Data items
────

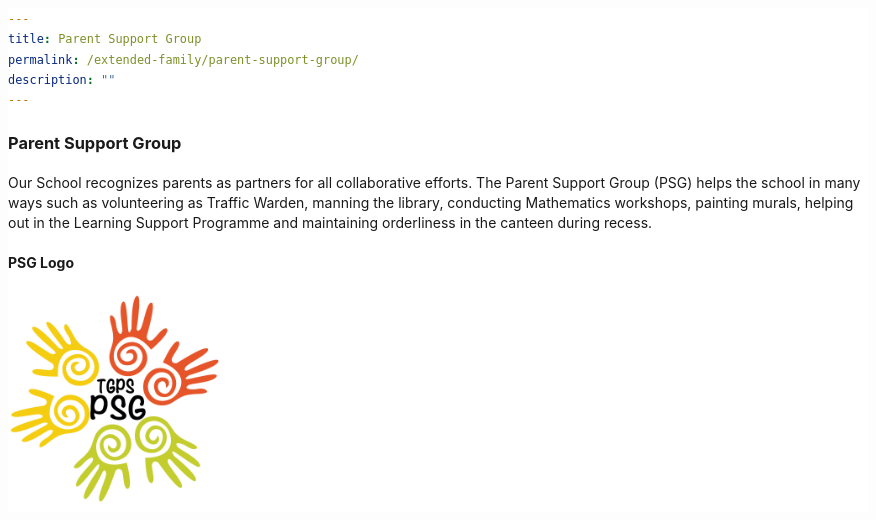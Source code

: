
 ```yaml
---
title: Parent Support Group
permalink: /extended-family/parent-support-group/
description: ""
---
```

### **Parent Support Group**
Our School recognizes parents as partners for all collaborative efforts. The Parent Support Group (PSG) helps the school in many ways such as volunteering as Traffic Warden, manning the library, conducting Mathematics workshops, painting murals, helping out in the Learning Support Programme and maintaining orderliness in the canteen during recess.

#### **PSG Logo**
<img src="/images/psg1.jpg" style="width:25%">
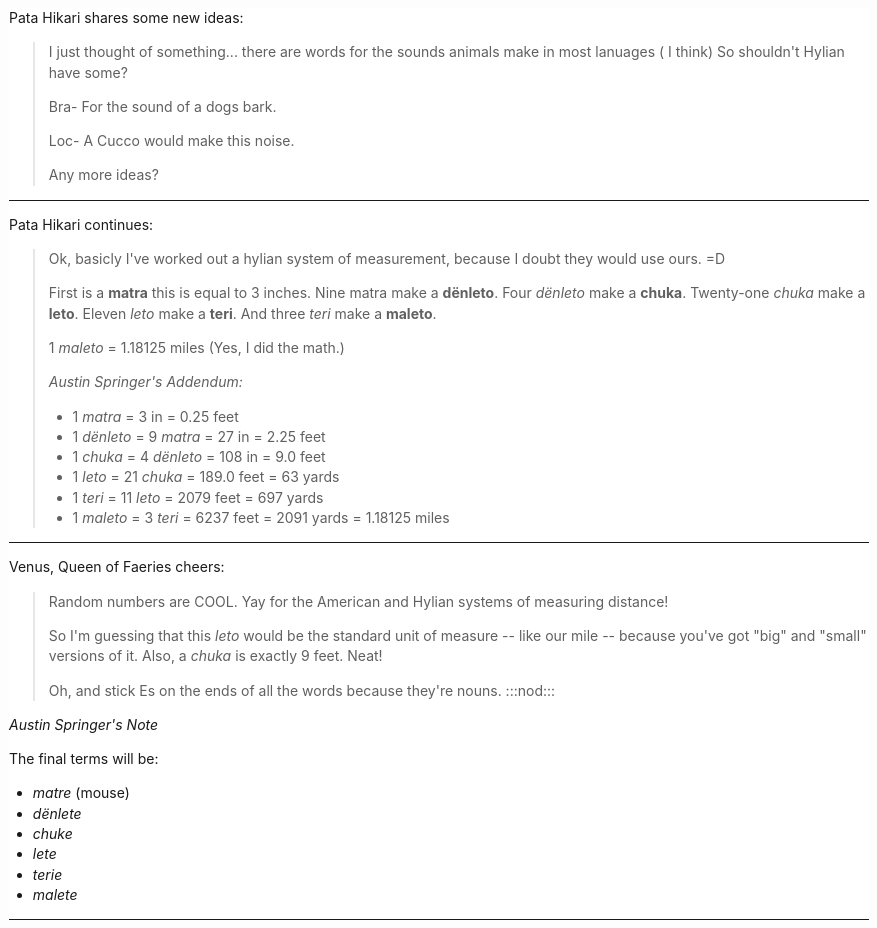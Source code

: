 Pata Hikari shares some new ideas:

> I just thought of something... there are words for the sounds animals make in most lanuages ( I think) So shouldn't Hylian have some?
>
> Bra- For the sound of a dogs bark.
>
> Loc- A Cucco would make this noise.
>
> Any more ideas?

-----

Pata Hikari continues:

> Ok, basicly I've worked out a hylian system of measurement, because I doubt they would use ours. =D
>
> First is a **matra** this is equal to 3 inches. Nine matra make a **dënleto**. Four _dënleto_ make a **chuka**. Twenty-one _chuka_ make a **leto**. Eleven _leto_ make a **teri**. And three _teri_ make a **maleto**.
>
> 1 _maleto_ = 1.18125 miles (Yes, I did the math.)
>
> _Austin Springer's Addendum:_
> - 1 _matra_ = 3 in = 0.25 feet
> - 1 _dënleto_ = 9 _matra_ = 27 in = 2.25 feet
> - 1 _chuka_ = 4 _dënleto_ = 108 in = 9.0 feet
> - 1 _leto_ = 21 _chuka_ = 189.0 feet = 63 yards
> - 1 _teri_ = 11 _leto_ = 2079 feet = 697 yards
> - 1 _maleto_ = 3 _teri_ = 6237 feet = 2091 yards = 1.18125 miles

-----

Venus, Queen of Faeries cheers:

> Random numbers are COOL. Yay for the American and Hylian systems of measuring distance!
>
> So I'm guessing that this _leto_ would be the standard unit of measure -- like our mile -- because you've got "big" and "small" versions of it. Also, a _chuka_ is exactly 9 feet. Neat!
>
> Oh, and stick Es on the ends of all the words because they're nouns. :::nod:::

_Austin Springer's Note_

The final terms will be:

- _matre_ (mouse)
- _dënlete_
- _chuke_
- _lete_
- _terie_
- _malete_

-----
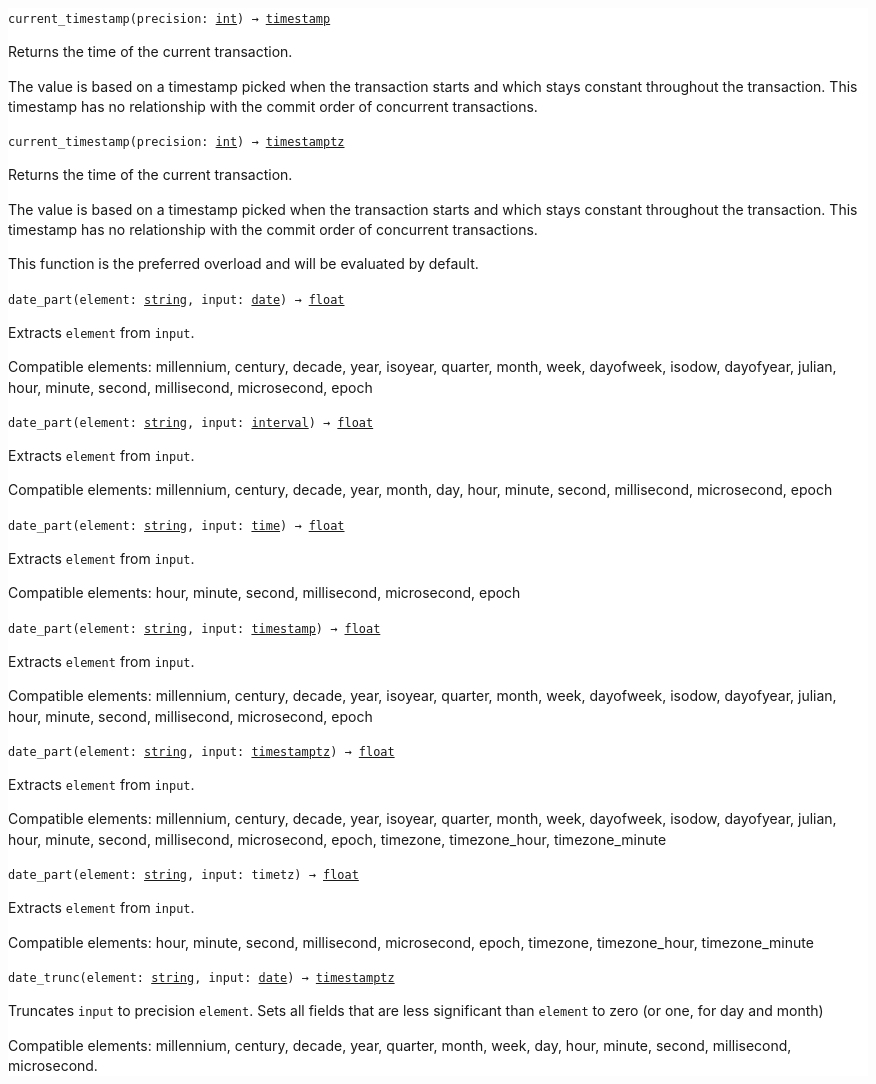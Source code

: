 <tr><td><a name="current_timestamp"></a><code>current_timestamp(precision: <a href="int.html">int</a>) &rarr; <a href="timestamp.html">timestamp</a></code></td><td><span class="funcdesc"><p>Returns the time of the current transaction.</p>
<p>The value is based on a timestamp picked when the transaction starts
and which stays constant throughout the transaction. This timestamp
has no relationship with the commit order of concurrent transactions.</p>
</span></td></tr>
<tr><td><a name="current_timestamp"></a><code>current_timestamp(precision: <a href="int.html">int</a>) &rarr; <a href="timestamp.html">timestamptz</a></code></td><td><span class="funcdesc"><p>Returns the time of the current transaction.</p>
<p>The value is based on a timestamp picked when the transaction starts
and which stays constant throughout the transaction. This timestamp
has no relationship with the commit order of concurrent transactions.</p>
<p>This function is the preferred overload and will be evaluated by default.</p>
</span></td></tr>
<tr><td><a name="date_part"></a><code>date_part(element: <a href="string.html">string</a>, input: <a href="date.html">date</a>) &rarr; <a href="float.html">float</a></code></td><td><span class="funcdesc"><p>Extracts <code>element</code> from <code>input</code>.</p>
<p>Compatible elements: millennium, century, decade, year, isoyear,
quarter, month, week, dayofweek, isodow, dayofyear, julian,
hour, minute, second, millisecond, microsecond, epoch</p>
</span></td></tr>
<tr><td><a name="date_part"></a><code>date_part(element: <a href="string.html">string</a>, input: <a href="interval.html">interval</a>) &rarr; <a href="float.html">float</a></code></td><td><span class="funcdesc"><p>Extracts <code>element</code> from <code>input</code>.</p>
<p>Compatible elements: millennium, century, decade, year,
month, day, hour, minute, second, millisecond, microsecond, epoch</p>
</span></td></tr>
<tr><td><a name="date_part"></a><code>date_part(element: <a href="string.html">string</a>, input: <a href="time.html">time</a>) &rarr; <a href="float.html">float</a></code></td><td><span class="funcdesc"><p>Extracts <code>element</code> from <code>input</code>.</p>
<p>Compatible elements: hour, minute, second, millisecond, microsecond, epoch</p>
</span></td></tr>
<tr><td><a name="date_part"></a><code>date_part(element: <a href="string.html">string</a>, input: <a href="timestamp.html">timestamp</a>) &rarr; <a href="float.html">float</a></code></td><td><span class="funcdesc"><p>Extracts <code>element</code> from <code>input</code>.</p>
<p>Compatible elements: millennium, century, decade, year, isoyear,
quarter, month, week, dayofweek, isodow, dayofyear, julian,
hour, minute, second, millisecond, microsecond, epoch</p>
</span></td></tr>
<tr><td><a name="date_part"></a><code>date_part(element: <a href="string.html">string</a>, input: <a href="timestamp.html">timestamptz</a>) &rarr; <a href="float.html">float</a></code></td><td><span class="funcdesc"><p>Extracts <code>element</code> from <code>input</code>.</p>
<p>Compatible elements: millennium, century, decade, year, isoyear,
quarter, month, week, dayofweek, isodow, dayofyear, julian,
hour, minute, second, millisecond, microsecond, epoch,
timezone, timezone_hour, timezone_minute</p>
</span></td></tr>
<tr><td><a name="date_part"></a><code>date_part(element: <a href="string.html">string</a>, input: timetz) &rarr; <a href="float.html">float</a></code></td><td><span class="funcdesc"><p>Extracts <code>element</code> from <code>input</code>.</p>
<p>Compatible elements: hour, minute, second, millisecond, microsecond, epoch,
timezone, timezone_hour, timezone_minute</p>
</span></td></tr>
<tr><td><a name="date_trunc"></a><code>date_trunc(element: <a href="string.html">string</a>, input: <a href="date.html">date</a>) &rarr; <a href="timestamp.html">timestamptz</a></code></td><td><span class="funcdesc"><p>Truncates <code>input</code> to precision <code>element</code>.  Sets all fields that are less
significant than <code>element</code> to zero (or one, for day and month)</p>
<p>Compatible elements: millennium, century, decade, year, quarter, month,
week, day, hour, minute, second, millisecond, microsecond.</p>
</span></td></tr>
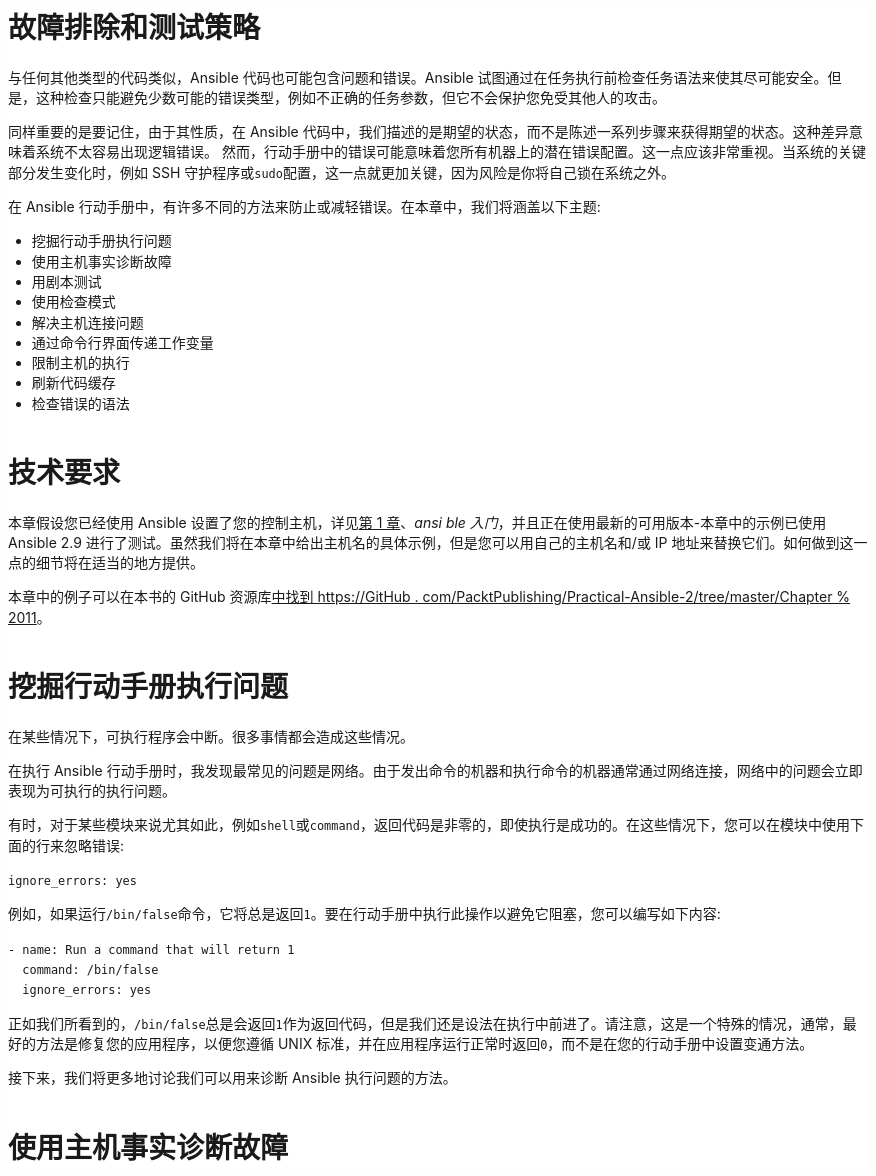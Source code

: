 # 故障排除和测试策略

与任何其他类型的代码类似，Ansible 代码也可能包含问题和错误。Ansible 试图通过在任务执行前检查任务语法来使其尽可能安全。但是，这种检查只能避免少数可能的错误类型，例如不正确的任务参数，但它不会保护您免受其他人的攻击。

同样重要的是要记住，由于其性质，在 Ansible 代码中，我们描述的是期望的状态，而不是陈述一系列步骤来获得期望的状态。这种差异意味着系统不太容易出现逻辑错误。
然而，行动手册中的错误可能意味着您所有机器上的潜在错误配置。这一点应该非常重视。当系统的关键部分发生变化时，例如 SSH 守护程序或`sudo`配置，这一点就更加关键，因为风险是你将自己锁在系统之外。

在 Ansible 行动手册中，有许多不同的方法来防止或减轻错误。在本章中，我们将涵盖以下主题:

*   挖掘行动手册执行问题
*   使用主机事实诊断故障
*   用剧本测试
*   使用检查模式
*   解决主机连接问题
*   通过命令行界面传递工作变量
*   限制主机的执行
*   刷新代码缓存
*   检查错误的语法

# 技术要求

本章假设您已经使用 Ansible 设置了您的控制主机，详见[第 1 章](01.html)、*ansi ble 入门*，并且正在使用最新的可用版本-本章中的示例已使用 Ansible 2.9 进行了测试。虽然我们将在本章中给出主机名的具体示例，但是您可以用自己的主机名和/或 IP 地址来替换它们。如何做到这一点的细节将在适当的地方提供。

本章中的例子可以在本书的 GitHub 资源库[中找到 https://GitHub . com/PacktPublishing/Practical-Ansible-2/tree/master/Chapter % 2011](https://github.com/PacktPublishing/Practical-Ansible-2/tree/master/Chapter%2011)。

# 挖掘行动手册执行问题

在某些情况下，可执行程序会中断。很多事情都会造成这些情况。

在执行 Ansible 行动手册时，我发现最常见的问题是网络。由于发出命令的机器和执行命令的机器通常通过网络连接，网络中的问题会立即表现为可执行的执行问题。

有时，对于某些模块来说尤其如此，例如`shell`或`command`，返回代码是非零的，即使执行是成功的。在这些情况下，您可以在模块中使用下面的行来忽略错误:

```
ignore_errors: yes
```

例如，如果运行`/bin/false`命令，它将总是返回`1`。要在行动手册中执行此操作以避免它阻塞，您可以编写如下内容:

```
- name: Run a command that will return 1
  command: /bin/false
  ignore_errors: yes
```

正如我们所看到的，`/bin/false`总是会返回`1`作为返回代码，但是我们还是设法在执行中前进了。请注意，这是一个特殊的情况，通常，最好的方法是修复您的应用程序，以便您遵循 UNIX 标准，并在应用程序运行正常时返回`0`，而不是在您的行动手册中设置变通方法。

接下来，我们将更多地讨论我们可以用来诊断 Ansible 执行问题的方法。

# 使用主机事实诊断故障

────

Exercise brief: Your answer should be the exact lines above from the one with "use ours. =D" through the one with "in = 9.0 feet", both included, and nothing besides.

Output:
> Ok, basicly I've worked out a hylian system of measurement, because I doubt they would use ours. =D
>
> First is a **matra** this is equal to 3 inches. Nine matra make a **dënleto**. Four _dënleto_ make a **chuka**. Twenty-one _chuka_ make a **leto**. Eleven _leto_ make a **teri**. And three _teri_ make a **maleto**.
>
> 1 _maleto_ = 1.18125 miles (Yes, I did the math.)
>
> _Austin Springer's Addendum:_
> - 1 _matra_ = 3 in = 0.25 feet
> - 1 _dënleto_ = 9 _matra_ = 27 in = 2.25 feet
> - 1 _chuka_ = 4 _dënleto_ = 108 in = 9.0 feet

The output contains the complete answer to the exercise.